- _EXERCISE PROMPT_
Working through the entries below, find how many lines include "with", then write only that number.

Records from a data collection
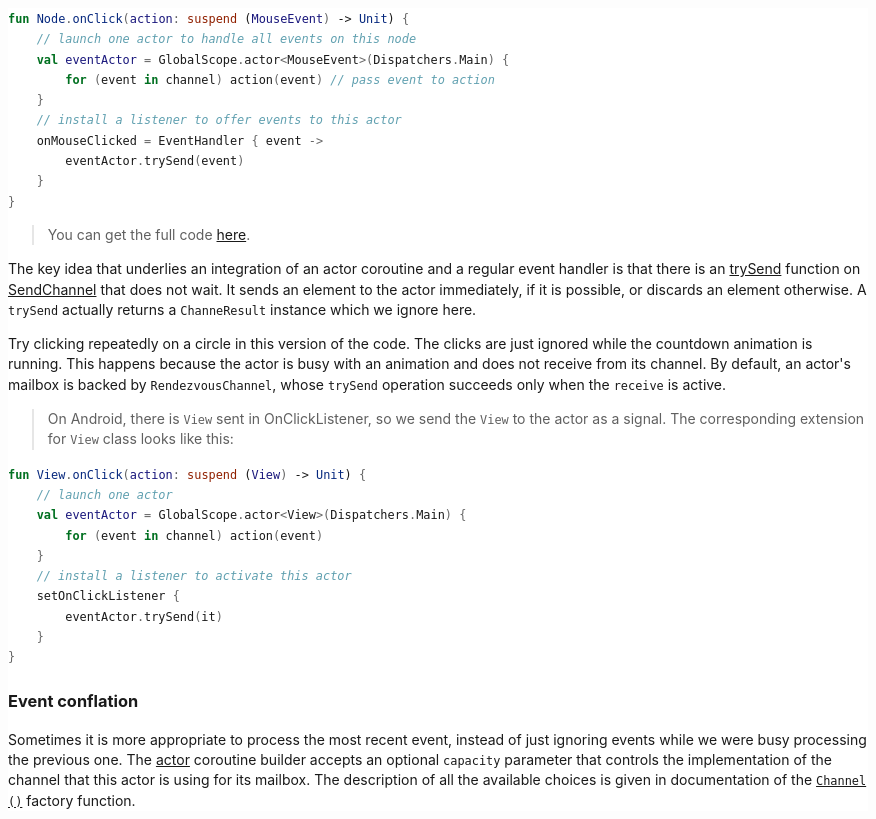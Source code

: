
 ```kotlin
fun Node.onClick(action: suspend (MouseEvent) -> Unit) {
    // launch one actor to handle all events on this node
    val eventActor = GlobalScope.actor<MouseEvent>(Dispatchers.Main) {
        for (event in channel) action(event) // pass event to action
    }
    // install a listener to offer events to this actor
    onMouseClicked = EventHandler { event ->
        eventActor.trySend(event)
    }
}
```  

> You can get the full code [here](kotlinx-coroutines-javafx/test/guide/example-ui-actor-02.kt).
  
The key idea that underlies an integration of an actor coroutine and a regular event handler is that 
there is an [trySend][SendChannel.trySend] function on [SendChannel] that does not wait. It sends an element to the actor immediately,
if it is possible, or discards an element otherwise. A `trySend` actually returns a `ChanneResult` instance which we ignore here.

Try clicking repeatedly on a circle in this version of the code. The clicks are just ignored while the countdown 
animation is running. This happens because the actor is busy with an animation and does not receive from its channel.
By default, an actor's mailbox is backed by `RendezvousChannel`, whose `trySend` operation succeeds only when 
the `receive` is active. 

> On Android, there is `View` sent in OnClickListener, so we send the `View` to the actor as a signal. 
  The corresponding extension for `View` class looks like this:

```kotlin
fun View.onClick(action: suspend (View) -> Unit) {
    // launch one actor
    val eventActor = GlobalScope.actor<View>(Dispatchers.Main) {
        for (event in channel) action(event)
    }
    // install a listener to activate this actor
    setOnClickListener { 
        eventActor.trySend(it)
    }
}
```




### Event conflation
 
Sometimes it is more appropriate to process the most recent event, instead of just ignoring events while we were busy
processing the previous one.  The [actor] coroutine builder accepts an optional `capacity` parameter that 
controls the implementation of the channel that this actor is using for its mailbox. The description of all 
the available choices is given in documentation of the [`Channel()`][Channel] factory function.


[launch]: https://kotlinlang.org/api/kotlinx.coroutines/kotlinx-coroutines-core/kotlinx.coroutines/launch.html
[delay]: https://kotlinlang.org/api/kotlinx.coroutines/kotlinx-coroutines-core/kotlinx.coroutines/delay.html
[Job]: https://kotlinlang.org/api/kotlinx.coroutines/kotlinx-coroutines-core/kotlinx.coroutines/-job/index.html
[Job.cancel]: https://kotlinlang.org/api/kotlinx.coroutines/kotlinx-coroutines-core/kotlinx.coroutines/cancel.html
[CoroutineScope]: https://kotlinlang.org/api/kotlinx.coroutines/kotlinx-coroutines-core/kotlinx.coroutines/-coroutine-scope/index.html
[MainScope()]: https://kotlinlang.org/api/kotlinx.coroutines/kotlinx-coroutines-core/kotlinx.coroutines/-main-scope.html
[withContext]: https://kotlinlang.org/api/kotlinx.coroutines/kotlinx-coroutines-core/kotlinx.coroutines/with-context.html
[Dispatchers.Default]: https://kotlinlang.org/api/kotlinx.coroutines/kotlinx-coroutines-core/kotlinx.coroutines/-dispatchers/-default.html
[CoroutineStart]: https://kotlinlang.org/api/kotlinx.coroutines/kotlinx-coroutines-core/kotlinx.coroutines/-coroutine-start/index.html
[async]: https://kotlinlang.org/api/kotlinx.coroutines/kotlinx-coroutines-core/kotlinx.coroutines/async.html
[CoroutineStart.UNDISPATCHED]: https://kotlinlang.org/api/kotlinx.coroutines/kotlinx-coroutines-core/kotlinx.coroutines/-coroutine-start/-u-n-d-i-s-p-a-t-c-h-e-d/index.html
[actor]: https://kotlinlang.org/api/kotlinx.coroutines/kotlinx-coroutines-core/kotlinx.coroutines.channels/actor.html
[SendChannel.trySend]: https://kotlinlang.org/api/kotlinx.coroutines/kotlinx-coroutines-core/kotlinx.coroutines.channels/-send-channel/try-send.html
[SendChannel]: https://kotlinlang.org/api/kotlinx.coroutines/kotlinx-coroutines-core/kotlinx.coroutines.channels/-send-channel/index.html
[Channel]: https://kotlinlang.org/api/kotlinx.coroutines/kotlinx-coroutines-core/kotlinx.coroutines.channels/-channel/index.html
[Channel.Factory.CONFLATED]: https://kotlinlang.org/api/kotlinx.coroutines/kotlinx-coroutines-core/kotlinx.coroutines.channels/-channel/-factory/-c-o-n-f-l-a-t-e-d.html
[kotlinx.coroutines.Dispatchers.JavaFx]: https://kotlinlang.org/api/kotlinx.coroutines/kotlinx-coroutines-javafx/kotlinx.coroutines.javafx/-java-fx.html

- _SOLUTION FOR THIS EXERCISE_
2